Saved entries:
====================
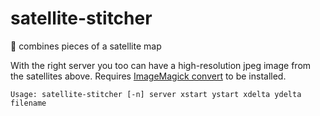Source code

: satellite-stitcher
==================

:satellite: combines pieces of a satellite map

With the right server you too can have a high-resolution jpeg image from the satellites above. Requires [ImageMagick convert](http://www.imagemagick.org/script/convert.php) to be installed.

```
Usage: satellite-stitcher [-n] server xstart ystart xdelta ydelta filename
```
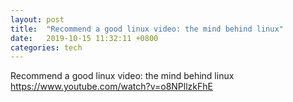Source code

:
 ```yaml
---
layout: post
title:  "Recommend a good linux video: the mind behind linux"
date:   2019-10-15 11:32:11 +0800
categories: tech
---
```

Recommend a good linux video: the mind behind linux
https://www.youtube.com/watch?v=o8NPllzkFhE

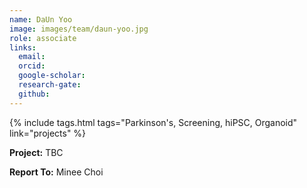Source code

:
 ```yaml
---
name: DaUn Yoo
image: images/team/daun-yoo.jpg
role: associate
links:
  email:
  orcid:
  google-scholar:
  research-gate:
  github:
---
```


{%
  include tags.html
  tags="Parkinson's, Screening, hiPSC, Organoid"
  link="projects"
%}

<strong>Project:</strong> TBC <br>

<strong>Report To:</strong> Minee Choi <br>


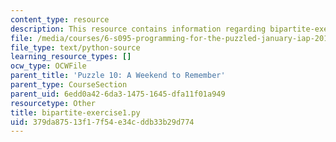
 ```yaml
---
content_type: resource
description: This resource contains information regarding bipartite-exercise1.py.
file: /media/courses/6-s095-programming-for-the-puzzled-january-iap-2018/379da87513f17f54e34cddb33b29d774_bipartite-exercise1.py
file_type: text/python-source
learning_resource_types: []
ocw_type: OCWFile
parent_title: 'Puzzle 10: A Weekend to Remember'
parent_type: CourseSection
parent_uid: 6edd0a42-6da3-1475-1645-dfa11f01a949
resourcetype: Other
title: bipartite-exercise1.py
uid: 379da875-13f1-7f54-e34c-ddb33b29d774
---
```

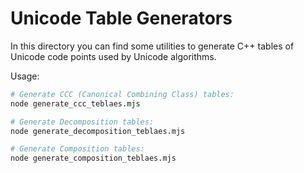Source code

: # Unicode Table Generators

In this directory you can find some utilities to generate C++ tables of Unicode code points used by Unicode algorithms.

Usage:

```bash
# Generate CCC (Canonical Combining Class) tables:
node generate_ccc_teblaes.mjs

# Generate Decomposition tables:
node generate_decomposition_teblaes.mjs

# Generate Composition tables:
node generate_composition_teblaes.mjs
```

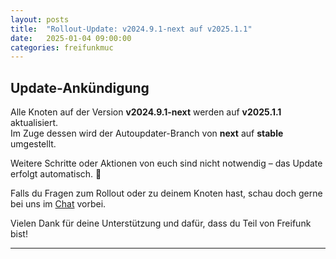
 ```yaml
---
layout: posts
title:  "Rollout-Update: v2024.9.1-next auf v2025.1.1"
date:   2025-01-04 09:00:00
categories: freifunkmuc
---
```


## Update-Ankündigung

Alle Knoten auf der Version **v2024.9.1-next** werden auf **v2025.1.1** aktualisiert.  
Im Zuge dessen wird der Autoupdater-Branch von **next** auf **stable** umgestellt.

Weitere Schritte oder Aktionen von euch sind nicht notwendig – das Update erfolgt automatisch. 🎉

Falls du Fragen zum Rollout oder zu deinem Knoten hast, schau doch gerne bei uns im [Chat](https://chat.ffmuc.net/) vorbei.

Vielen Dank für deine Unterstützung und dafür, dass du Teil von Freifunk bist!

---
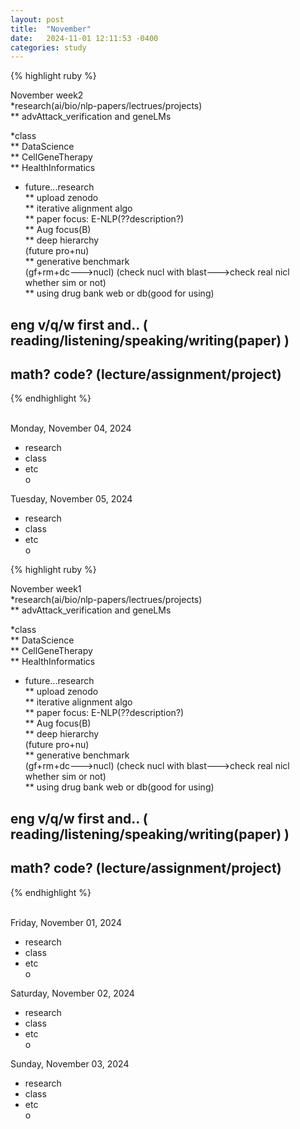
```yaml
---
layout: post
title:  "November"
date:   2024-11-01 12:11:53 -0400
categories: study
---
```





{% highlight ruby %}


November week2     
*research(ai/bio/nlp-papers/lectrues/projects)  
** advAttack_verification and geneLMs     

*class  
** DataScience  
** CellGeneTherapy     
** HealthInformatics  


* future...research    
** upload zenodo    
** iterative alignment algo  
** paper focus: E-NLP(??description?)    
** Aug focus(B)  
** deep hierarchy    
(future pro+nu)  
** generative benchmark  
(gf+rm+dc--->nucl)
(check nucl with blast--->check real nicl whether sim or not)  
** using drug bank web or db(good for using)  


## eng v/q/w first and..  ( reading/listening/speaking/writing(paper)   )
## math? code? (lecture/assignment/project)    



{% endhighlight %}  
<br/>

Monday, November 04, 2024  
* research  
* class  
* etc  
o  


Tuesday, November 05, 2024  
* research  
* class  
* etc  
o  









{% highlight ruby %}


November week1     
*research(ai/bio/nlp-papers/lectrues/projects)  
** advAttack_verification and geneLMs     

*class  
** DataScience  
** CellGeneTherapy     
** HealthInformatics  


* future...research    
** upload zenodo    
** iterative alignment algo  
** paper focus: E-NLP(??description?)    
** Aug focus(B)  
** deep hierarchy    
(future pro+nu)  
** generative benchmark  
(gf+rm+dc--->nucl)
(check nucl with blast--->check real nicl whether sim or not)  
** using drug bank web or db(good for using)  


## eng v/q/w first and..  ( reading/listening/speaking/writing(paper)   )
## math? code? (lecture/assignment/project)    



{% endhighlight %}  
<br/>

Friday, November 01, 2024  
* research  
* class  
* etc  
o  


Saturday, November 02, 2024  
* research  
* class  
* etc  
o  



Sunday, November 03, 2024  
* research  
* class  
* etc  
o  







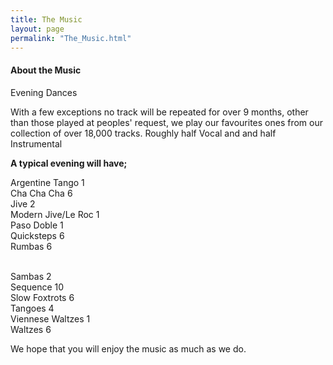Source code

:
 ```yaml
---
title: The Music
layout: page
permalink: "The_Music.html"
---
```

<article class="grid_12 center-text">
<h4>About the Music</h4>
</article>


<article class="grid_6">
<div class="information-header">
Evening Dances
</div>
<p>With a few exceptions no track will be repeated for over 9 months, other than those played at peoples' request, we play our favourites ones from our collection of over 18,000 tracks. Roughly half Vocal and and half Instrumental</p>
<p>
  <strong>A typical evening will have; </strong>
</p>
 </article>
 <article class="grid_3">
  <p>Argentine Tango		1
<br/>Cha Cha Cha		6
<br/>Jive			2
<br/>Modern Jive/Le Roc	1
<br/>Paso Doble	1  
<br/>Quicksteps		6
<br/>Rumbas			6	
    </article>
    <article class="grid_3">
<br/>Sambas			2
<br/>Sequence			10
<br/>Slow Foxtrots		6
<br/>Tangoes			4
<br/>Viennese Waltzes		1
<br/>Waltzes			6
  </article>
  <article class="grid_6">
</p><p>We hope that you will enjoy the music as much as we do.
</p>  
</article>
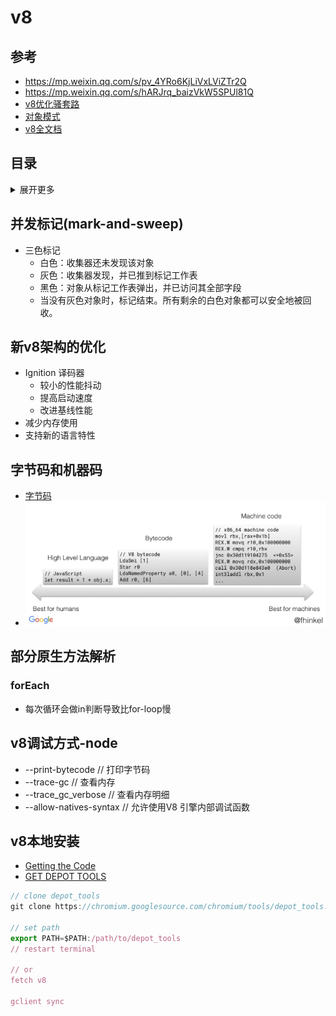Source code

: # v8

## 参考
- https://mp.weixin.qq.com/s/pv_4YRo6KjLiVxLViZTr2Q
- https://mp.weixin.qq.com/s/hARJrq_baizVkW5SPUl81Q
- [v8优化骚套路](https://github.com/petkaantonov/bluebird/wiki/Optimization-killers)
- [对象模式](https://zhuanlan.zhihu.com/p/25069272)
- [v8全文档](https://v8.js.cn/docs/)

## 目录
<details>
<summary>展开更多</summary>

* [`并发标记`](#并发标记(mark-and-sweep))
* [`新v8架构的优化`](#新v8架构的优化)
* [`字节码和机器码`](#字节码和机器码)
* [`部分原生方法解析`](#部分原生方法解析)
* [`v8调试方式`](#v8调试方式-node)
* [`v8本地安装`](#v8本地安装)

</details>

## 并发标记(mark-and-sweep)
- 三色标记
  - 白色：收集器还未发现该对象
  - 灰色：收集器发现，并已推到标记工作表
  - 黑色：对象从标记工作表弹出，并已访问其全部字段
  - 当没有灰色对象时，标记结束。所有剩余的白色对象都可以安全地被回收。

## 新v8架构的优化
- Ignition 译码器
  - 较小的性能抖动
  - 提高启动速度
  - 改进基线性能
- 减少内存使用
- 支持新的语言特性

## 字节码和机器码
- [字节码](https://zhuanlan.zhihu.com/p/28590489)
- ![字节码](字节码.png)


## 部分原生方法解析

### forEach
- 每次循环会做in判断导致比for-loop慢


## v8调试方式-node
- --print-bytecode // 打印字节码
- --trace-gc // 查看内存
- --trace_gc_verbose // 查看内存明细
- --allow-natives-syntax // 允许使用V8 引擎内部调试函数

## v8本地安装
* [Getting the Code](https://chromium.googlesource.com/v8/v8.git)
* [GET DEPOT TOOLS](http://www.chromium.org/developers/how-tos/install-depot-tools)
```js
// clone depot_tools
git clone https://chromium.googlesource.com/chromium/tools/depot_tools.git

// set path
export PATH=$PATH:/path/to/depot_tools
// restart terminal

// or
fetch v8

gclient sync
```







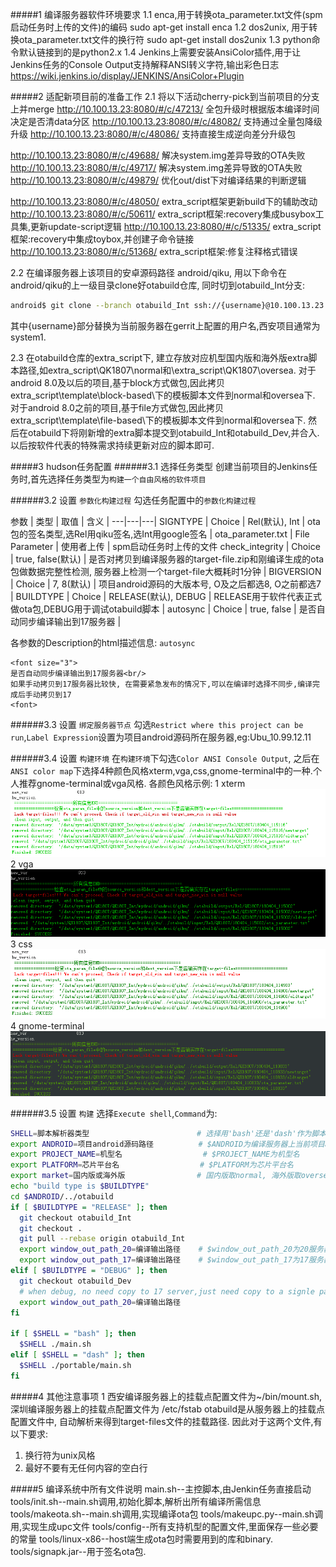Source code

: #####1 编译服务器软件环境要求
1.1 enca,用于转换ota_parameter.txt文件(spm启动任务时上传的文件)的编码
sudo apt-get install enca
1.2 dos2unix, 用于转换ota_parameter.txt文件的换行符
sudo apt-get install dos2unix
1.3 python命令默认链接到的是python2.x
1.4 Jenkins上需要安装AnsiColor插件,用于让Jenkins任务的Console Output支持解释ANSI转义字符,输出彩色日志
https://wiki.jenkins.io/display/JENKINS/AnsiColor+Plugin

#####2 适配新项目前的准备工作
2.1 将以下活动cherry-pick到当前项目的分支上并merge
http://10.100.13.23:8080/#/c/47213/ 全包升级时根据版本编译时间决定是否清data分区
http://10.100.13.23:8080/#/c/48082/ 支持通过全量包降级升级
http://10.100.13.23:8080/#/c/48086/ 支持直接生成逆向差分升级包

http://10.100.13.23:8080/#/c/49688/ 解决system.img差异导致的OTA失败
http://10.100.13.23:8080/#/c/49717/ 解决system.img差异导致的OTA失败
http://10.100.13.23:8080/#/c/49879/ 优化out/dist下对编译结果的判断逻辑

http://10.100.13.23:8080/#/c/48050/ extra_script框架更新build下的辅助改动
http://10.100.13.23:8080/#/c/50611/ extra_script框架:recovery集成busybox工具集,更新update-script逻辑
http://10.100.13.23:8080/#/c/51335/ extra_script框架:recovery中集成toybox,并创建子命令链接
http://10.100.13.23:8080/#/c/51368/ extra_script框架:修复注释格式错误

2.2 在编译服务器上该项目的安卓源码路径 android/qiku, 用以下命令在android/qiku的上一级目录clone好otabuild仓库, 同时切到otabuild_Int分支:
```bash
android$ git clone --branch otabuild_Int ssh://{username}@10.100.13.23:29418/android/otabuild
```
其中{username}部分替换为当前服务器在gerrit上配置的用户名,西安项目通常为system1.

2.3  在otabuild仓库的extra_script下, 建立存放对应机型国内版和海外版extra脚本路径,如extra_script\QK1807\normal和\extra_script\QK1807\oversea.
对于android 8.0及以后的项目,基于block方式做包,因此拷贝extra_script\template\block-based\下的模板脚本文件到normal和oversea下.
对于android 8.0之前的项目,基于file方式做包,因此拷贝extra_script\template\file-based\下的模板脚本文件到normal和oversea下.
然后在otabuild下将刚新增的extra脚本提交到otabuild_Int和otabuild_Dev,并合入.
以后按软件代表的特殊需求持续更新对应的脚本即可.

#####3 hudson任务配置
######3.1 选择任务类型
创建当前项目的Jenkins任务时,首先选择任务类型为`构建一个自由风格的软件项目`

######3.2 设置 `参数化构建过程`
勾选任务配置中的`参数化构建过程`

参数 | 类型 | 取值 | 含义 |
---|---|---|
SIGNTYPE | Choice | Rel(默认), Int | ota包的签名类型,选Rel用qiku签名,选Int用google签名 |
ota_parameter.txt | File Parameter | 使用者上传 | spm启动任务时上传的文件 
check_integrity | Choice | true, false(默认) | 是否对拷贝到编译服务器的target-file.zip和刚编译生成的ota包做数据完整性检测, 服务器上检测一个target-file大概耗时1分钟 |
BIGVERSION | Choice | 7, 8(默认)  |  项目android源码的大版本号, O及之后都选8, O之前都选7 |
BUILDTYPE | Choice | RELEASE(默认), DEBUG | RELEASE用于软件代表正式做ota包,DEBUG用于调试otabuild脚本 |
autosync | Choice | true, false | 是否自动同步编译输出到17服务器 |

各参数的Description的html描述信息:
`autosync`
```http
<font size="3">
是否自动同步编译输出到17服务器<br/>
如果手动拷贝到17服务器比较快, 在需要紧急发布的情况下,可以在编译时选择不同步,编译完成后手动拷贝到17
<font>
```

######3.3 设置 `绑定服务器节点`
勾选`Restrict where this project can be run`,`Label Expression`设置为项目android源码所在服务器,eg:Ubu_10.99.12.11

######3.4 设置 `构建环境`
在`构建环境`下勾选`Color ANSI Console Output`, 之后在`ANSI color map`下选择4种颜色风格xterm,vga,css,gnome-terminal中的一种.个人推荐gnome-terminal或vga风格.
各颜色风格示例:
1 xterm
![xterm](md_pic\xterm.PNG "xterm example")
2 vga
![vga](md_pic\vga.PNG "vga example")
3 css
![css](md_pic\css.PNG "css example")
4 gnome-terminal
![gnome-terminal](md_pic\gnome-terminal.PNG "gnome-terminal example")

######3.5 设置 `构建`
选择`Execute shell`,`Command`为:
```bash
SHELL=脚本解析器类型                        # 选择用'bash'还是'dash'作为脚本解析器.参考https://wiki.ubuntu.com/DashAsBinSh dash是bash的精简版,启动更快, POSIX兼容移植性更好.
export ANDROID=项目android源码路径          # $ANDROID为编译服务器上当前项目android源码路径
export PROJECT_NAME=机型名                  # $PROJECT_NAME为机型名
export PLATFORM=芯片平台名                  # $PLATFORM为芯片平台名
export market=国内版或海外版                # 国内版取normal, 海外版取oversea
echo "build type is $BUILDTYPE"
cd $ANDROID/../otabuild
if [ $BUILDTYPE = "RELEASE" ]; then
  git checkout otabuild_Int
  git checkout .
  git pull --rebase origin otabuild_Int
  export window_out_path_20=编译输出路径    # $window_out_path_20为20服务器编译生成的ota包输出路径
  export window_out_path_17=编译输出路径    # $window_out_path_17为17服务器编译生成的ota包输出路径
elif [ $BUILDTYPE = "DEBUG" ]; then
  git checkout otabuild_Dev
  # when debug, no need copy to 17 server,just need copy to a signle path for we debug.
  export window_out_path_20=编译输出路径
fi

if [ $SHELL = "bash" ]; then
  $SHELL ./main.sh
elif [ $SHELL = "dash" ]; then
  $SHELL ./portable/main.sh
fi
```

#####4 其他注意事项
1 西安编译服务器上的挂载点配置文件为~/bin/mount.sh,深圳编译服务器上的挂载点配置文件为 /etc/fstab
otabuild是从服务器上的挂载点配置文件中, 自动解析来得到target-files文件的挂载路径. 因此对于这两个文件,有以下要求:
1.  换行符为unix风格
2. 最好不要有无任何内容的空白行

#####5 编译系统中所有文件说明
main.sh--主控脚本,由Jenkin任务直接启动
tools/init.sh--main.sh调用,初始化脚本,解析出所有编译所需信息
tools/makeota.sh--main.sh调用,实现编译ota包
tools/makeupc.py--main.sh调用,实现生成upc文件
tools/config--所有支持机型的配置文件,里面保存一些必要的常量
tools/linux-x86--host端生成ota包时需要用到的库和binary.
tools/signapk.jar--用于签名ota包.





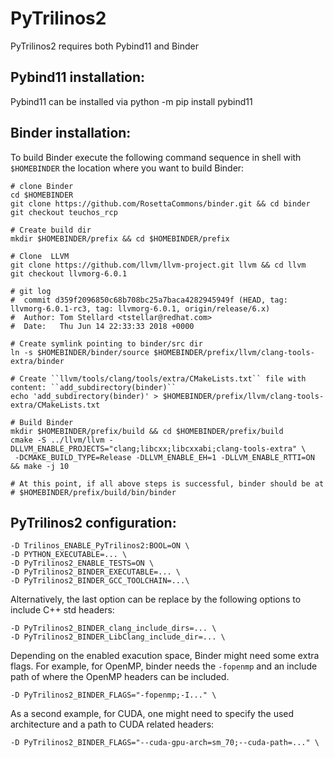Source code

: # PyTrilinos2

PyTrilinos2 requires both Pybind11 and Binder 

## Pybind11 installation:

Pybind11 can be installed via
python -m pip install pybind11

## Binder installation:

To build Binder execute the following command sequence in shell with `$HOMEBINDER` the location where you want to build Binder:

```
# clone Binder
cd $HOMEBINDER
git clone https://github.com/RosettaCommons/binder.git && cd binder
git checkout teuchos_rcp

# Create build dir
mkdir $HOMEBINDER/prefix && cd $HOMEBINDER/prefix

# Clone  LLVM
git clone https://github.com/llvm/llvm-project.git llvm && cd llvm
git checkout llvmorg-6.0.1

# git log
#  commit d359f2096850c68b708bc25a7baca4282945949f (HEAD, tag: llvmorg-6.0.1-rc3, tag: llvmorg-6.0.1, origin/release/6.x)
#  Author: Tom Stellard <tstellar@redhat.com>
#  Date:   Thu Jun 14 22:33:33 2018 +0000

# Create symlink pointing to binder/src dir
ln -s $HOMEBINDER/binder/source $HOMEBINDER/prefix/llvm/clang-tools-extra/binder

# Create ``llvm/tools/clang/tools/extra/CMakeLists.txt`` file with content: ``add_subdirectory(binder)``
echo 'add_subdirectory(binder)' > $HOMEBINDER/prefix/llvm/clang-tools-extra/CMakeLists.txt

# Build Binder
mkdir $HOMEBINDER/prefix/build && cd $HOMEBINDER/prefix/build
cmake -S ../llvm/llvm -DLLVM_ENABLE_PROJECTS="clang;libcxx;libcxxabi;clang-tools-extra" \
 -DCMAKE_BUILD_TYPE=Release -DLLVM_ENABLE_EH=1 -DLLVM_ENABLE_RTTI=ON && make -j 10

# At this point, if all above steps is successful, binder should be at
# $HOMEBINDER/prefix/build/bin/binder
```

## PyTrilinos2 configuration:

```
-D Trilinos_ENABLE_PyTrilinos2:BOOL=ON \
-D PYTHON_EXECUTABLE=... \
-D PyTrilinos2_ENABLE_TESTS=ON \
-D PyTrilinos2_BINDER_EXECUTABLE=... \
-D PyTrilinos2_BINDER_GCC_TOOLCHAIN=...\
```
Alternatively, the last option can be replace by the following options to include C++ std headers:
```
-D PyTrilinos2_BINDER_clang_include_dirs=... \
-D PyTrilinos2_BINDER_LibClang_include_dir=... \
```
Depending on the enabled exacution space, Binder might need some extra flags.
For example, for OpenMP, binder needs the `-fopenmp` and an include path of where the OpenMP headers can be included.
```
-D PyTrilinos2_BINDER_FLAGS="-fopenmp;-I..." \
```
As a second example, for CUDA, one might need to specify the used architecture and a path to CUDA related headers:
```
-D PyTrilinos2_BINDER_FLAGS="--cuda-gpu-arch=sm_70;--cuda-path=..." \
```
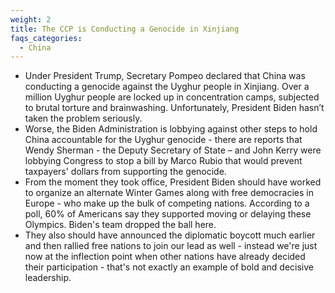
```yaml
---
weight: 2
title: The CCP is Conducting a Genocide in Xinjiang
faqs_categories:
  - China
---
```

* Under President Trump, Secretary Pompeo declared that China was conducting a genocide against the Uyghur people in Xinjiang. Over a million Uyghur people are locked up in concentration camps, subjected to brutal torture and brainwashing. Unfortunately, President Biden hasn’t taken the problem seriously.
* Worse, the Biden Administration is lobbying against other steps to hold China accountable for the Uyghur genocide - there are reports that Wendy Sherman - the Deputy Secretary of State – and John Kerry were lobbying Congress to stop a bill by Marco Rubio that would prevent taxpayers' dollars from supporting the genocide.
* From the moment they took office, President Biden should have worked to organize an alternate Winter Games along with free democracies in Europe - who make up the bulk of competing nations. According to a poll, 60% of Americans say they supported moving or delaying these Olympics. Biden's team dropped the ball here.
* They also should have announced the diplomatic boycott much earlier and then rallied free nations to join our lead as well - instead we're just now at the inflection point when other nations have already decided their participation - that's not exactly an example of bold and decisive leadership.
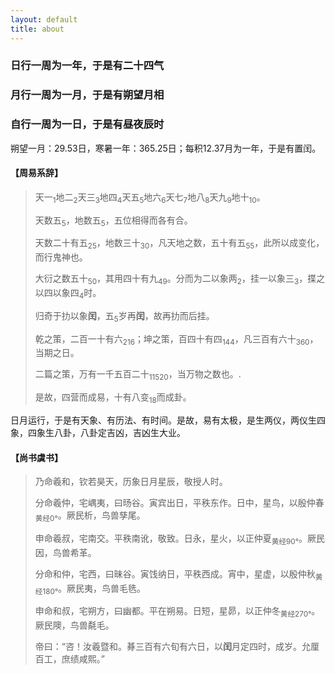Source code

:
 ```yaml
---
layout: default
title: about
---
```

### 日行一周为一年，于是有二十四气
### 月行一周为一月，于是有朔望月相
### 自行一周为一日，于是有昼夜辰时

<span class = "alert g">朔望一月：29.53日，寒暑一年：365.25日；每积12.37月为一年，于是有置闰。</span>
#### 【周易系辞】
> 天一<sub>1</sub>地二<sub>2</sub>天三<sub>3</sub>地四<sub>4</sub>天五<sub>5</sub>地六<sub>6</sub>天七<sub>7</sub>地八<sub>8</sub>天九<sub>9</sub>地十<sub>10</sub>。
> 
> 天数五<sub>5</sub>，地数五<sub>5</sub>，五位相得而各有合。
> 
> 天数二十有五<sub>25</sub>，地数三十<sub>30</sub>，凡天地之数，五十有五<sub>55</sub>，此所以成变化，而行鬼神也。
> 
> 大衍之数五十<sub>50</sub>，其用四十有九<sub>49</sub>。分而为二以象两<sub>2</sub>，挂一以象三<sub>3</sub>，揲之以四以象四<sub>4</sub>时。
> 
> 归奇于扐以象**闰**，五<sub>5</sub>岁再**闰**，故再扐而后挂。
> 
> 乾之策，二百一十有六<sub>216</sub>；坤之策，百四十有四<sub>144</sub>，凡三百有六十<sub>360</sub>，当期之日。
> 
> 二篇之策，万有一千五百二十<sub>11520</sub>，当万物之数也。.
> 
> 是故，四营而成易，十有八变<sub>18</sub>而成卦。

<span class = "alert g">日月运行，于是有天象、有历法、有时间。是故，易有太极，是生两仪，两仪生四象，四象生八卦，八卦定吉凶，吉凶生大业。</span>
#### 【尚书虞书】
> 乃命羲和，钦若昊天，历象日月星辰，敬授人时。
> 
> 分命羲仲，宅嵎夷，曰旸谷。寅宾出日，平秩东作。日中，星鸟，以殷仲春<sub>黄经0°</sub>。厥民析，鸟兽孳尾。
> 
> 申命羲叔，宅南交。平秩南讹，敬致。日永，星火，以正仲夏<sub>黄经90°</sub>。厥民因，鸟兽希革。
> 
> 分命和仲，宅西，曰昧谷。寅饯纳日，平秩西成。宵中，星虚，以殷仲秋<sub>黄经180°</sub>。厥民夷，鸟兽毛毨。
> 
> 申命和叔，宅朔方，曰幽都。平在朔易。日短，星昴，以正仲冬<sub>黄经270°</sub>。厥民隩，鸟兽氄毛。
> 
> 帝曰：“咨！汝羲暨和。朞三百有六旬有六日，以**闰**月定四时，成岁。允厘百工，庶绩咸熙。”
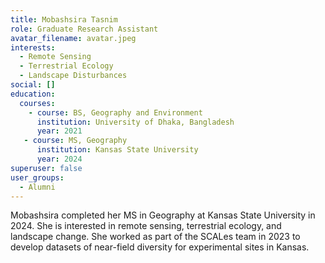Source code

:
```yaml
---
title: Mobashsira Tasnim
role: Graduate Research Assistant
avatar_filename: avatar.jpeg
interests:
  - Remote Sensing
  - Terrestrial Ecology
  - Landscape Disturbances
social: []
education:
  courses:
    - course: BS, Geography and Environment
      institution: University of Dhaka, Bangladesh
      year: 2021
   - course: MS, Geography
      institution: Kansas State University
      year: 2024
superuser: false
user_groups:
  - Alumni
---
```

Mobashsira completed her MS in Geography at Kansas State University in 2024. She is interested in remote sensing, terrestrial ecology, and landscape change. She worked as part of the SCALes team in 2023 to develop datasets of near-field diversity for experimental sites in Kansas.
====================
Whenever a line in the data holds "jpeg", copy that line.

• [Answer to this task]
With the right server you too can have a high-resolution jpeg image from the satellites above. Requires [ImageMagick convert](http://www.imagemagick.org/script/convert.php) to be installed.
avatar_filename: avatar.jpeg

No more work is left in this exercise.